- _What you need to do_
Which lines run from the line with "for the project." through the line with "view the application." in the entries below? Print them exactly, both ends included, and nothing more.
*** Task inputs ***
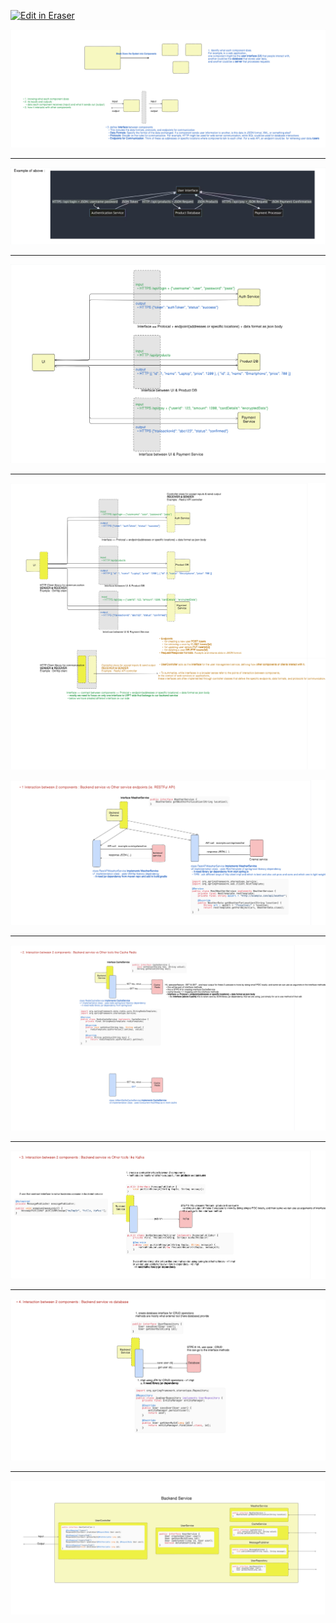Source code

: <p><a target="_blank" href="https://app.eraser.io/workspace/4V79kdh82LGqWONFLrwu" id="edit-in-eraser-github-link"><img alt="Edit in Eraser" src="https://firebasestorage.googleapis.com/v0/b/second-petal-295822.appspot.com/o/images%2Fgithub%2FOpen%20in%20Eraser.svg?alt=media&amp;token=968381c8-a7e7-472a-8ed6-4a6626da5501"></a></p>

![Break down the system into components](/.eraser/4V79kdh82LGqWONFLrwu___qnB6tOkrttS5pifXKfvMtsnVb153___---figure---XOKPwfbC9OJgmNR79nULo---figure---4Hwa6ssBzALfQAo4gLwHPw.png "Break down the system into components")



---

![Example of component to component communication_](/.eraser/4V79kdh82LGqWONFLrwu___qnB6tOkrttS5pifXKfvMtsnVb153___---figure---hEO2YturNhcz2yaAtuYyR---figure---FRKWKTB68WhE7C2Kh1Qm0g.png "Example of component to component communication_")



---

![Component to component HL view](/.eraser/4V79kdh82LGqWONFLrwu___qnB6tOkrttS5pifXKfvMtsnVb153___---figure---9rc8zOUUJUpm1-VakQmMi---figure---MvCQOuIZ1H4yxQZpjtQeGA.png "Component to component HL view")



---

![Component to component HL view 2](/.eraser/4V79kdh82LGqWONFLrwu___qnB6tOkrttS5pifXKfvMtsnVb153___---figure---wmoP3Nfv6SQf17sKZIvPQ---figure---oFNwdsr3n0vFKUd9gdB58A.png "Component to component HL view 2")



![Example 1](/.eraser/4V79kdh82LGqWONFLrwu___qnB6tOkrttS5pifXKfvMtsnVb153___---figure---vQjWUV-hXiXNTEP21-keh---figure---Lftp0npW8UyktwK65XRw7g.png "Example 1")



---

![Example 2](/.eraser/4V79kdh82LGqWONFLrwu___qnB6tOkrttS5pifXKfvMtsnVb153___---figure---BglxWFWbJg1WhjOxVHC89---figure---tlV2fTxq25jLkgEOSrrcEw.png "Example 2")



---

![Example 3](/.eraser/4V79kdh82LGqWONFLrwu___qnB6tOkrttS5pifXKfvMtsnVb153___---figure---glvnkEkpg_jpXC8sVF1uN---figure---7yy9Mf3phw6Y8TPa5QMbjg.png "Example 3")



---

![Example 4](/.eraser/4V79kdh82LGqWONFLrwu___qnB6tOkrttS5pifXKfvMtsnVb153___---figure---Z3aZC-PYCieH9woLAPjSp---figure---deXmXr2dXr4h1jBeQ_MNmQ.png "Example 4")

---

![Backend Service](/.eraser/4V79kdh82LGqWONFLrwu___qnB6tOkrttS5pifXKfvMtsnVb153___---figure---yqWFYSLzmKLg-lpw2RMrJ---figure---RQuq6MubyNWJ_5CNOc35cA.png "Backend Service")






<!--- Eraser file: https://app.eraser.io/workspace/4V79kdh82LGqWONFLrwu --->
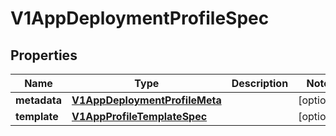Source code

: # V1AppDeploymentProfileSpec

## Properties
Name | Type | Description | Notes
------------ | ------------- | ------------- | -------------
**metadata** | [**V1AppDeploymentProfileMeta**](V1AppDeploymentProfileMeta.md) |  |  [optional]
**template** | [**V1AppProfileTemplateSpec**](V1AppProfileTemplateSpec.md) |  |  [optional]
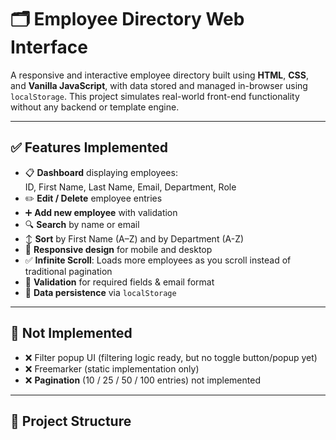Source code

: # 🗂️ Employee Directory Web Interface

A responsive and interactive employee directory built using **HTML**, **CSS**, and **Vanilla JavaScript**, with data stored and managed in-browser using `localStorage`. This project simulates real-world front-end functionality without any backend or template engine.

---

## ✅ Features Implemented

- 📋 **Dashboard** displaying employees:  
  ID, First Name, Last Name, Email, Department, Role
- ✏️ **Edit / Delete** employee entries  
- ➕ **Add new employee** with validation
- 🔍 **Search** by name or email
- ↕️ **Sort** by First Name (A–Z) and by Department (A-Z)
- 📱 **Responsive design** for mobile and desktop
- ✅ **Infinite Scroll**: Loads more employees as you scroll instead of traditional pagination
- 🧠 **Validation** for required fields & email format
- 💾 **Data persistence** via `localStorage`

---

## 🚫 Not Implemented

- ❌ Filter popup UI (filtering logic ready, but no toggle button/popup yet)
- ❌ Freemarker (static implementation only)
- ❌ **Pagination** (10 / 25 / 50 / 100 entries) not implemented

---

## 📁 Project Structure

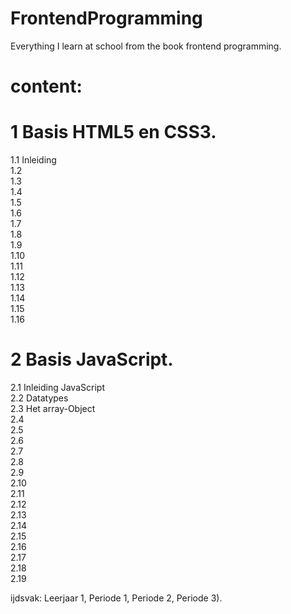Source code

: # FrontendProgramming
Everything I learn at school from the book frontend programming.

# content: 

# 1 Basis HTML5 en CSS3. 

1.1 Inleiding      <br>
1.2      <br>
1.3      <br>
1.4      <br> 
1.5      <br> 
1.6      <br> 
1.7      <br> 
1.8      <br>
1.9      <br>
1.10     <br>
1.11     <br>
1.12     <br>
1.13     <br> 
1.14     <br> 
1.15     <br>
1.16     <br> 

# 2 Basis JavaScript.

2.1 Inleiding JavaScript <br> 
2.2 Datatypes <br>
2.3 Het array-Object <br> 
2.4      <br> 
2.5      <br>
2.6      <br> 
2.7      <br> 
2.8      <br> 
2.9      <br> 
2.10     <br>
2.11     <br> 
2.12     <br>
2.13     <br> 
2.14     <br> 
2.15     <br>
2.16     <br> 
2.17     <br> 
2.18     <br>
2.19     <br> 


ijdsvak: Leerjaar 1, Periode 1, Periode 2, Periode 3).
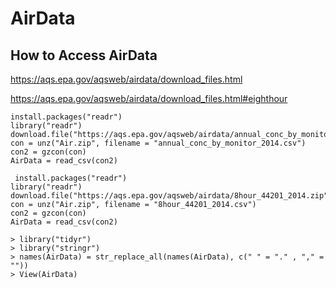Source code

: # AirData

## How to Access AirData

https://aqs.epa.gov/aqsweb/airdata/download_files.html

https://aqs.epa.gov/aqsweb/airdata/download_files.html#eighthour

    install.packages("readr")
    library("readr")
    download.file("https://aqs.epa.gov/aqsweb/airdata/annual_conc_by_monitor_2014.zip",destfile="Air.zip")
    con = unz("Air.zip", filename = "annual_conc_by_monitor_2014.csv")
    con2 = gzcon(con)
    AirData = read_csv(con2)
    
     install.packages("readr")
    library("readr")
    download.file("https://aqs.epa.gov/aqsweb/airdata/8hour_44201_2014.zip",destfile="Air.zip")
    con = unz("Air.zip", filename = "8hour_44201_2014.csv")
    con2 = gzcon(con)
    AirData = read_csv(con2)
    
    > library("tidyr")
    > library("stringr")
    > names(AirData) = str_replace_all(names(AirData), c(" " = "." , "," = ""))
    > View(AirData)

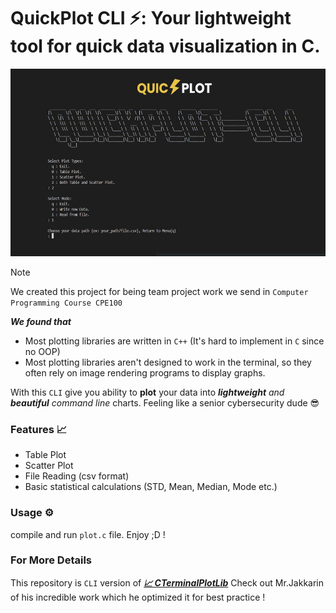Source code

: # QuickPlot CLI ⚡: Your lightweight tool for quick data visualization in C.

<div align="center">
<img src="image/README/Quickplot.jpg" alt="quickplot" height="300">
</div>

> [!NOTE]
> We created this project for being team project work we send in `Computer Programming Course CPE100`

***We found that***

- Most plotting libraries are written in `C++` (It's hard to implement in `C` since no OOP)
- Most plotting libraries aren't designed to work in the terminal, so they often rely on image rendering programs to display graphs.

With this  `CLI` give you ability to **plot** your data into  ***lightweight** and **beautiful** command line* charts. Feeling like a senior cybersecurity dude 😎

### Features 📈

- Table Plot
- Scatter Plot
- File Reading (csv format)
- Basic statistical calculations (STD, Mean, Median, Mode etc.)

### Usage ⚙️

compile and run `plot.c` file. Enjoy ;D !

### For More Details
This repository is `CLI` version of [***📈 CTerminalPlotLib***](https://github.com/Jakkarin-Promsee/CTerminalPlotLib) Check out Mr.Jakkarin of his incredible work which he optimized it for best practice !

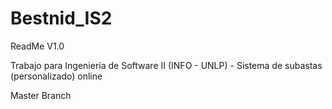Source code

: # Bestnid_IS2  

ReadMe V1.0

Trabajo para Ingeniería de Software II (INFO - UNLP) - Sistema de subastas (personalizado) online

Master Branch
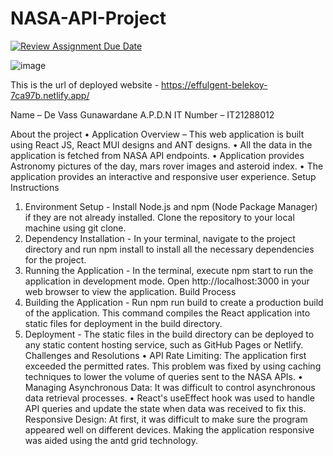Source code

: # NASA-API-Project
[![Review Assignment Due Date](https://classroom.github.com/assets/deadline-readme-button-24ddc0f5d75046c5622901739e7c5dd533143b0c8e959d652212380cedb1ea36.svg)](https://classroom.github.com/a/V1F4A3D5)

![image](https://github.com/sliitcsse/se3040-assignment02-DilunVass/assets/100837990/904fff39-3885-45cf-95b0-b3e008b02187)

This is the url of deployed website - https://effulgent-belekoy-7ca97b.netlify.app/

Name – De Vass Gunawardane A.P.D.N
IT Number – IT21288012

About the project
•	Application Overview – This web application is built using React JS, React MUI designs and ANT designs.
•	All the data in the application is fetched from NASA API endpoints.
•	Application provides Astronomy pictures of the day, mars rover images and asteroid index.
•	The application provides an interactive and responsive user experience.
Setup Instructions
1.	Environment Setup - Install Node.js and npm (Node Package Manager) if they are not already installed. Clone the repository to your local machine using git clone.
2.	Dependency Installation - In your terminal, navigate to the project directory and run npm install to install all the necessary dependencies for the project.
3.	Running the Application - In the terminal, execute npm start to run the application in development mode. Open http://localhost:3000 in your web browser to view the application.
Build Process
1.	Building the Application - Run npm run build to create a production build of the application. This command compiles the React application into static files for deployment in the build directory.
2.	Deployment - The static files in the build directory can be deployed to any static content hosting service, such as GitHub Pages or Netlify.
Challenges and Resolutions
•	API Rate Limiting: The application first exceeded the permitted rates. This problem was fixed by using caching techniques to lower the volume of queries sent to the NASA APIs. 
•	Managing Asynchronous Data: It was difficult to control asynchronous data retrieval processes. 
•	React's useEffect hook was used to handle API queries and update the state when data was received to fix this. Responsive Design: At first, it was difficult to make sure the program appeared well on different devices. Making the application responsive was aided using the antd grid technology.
*** End of Task inputs ***
*** Task inputs ***
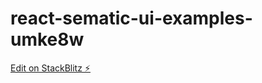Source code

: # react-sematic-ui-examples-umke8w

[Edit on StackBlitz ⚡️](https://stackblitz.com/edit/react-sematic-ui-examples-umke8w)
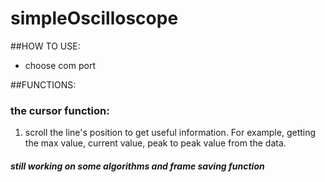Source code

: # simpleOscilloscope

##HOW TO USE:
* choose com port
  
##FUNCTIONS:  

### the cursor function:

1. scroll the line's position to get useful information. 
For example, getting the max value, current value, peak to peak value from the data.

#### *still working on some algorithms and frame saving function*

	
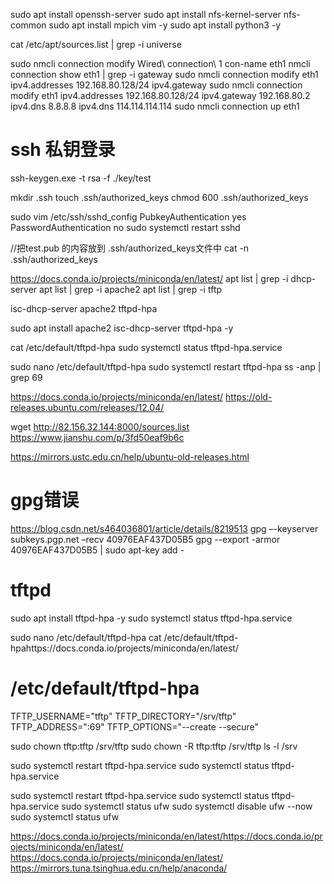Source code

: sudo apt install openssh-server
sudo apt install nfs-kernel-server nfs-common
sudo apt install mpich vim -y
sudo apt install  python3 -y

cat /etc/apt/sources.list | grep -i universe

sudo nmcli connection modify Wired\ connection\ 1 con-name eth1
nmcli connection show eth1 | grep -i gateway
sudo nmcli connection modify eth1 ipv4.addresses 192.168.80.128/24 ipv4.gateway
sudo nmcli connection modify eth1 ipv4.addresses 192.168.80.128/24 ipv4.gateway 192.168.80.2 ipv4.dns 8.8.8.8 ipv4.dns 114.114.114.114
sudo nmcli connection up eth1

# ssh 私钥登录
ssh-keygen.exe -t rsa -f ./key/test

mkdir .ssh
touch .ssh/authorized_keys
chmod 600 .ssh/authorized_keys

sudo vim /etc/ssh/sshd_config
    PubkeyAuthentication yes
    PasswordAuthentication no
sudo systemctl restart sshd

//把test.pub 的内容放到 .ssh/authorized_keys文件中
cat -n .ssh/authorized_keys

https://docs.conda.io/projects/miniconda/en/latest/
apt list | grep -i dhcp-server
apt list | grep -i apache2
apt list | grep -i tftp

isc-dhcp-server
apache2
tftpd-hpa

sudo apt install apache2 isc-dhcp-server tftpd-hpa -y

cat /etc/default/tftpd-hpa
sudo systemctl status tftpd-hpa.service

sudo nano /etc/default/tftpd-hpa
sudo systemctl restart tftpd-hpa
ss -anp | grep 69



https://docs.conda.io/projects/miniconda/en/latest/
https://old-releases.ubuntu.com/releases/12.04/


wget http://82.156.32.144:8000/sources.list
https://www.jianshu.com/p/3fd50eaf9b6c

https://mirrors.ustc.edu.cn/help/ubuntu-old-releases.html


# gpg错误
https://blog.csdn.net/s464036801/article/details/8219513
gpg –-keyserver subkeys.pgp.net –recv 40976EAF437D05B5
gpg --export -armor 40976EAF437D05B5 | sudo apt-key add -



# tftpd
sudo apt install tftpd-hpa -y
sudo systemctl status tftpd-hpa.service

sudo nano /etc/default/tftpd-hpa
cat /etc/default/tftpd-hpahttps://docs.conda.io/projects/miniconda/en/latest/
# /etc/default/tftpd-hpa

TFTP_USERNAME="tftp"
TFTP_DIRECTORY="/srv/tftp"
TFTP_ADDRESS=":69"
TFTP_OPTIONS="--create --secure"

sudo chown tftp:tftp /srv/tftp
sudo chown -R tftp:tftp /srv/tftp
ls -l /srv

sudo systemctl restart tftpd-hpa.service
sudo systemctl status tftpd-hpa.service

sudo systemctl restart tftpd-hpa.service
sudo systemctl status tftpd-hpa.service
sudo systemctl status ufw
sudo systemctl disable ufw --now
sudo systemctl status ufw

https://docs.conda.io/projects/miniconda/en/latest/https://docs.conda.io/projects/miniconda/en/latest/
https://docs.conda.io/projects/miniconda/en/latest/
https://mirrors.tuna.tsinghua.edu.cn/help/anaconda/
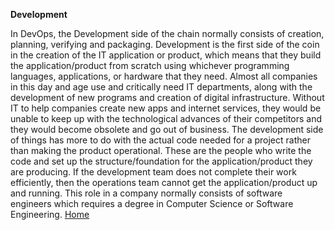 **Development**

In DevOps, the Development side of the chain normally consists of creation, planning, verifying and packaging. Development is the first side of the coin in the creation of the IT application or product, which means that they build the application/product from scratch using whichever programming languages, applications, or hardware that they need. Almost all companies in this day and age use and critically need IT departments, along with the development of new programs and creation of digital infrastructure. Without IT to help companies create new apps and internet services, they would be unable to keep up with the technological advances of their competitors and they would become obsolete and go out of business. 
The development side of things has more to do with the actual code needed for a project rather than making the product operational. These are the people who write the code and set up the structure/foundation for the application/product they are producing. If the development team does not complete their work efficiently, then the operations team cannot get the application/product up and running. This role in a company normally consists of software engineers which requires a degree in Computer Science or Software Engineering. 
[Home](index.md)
*** End of Task inputs ***
- _Answer_
2.	Dependency Installation - In your terminal, navigate to the project directory and run npm install to install all the necessary dependencies for the project.
3.	Running the Application - In the terminal, execute npm start to run the application in development mode. Open http://localhost:3000 in your web browser to view the application.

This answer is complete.